It’s funny how, when I think back on that night, I can see the silence was bigger than anything else. It was bigger than the darkness. It was bigger than the moonlight that dappled the room with lacey patterns through the curtain at the front window. It was bigger than him, sitting on that sofa. It was bigger than me, standing in the doorway. That night, everything seemed bigger than me. The clock ticked. The children were upstairs sleeping but I swear I could hear them breathing. Soft, rhythmic, surrendered. But there, in that little living room: Silence. He sat. Across the room, I stood.
“How much of you did she have?” The words hung in the air like balls, floating on water. I heard them, then realized it was my own voice.
“She had all of me.”
In the room: Silence.
In my head: A sort of screaming that, though through the years would grow faint, would never, ever stop.

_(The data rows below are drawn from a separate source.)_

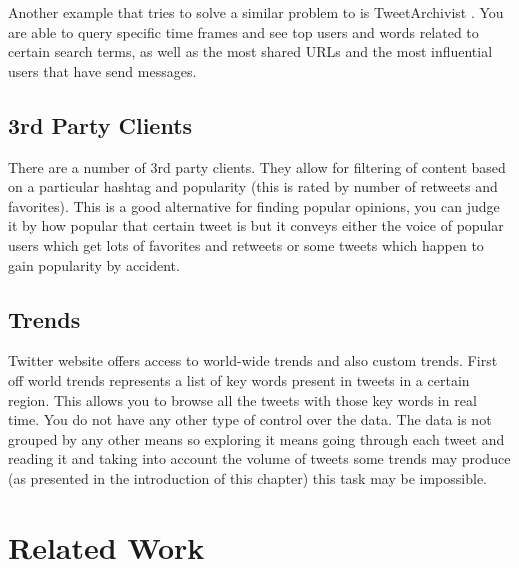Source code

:  Another example that tries to solve a similar problem to {\project} is TweetArchivist . You are able to query specific time frames and see top users and words related to certain search terms, as well as the most shared URLs and the most influential  users that have send messages.

\subsection{3rd Party Clients}
\label{sub-sec:tpc}

There are a number of 3rd party clients. They allow for filtering of content based on a particular hashtag and popularity (this is rated by number of retweets and favorites). This is a good alternative for finding popular opinions, you can judge it by how popular that certain tweet is but it conveys either the voice of popular users which get lots of favorites and retweets or some tweets which happen to gain popularity by accident.

\subsection{Trends}
\label{sub-sec:trends}

Twitter website offers access to world-wide trends and also custom trends. First off world trends represents a list of key words present in tweets in a certain region. This allows you to browse all the tweets with those key words in real time. You do not have any other type of control over the data. The data is not grouped by any other means so exploring it means going through each tweet and reading it and taking into account the volume of tweets some trends may produce (as presented in the introduction of this chapter) this task may be impossible.

\section{Related Work}
\label{sub-sec:rel-work}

No one tells you that your moment of confirmation, of validation, can also be the single most horrifying moment of your life. What do you do, once you hold the truth? Where do you go with it? What pocket do you tuck it into? Do you take it, like old ticket stubs, and paste it in into a scrapbook? Do you also glue pictures of your heart, the night it shattered?
Strength is sometimes overrated. But in the end, it’s strength you need, if only to find your bones, and tell them to stand up, to move your body forward, mind your broken heart, and – because you have not yet been given a pass to leave the planet – carry on as best they can.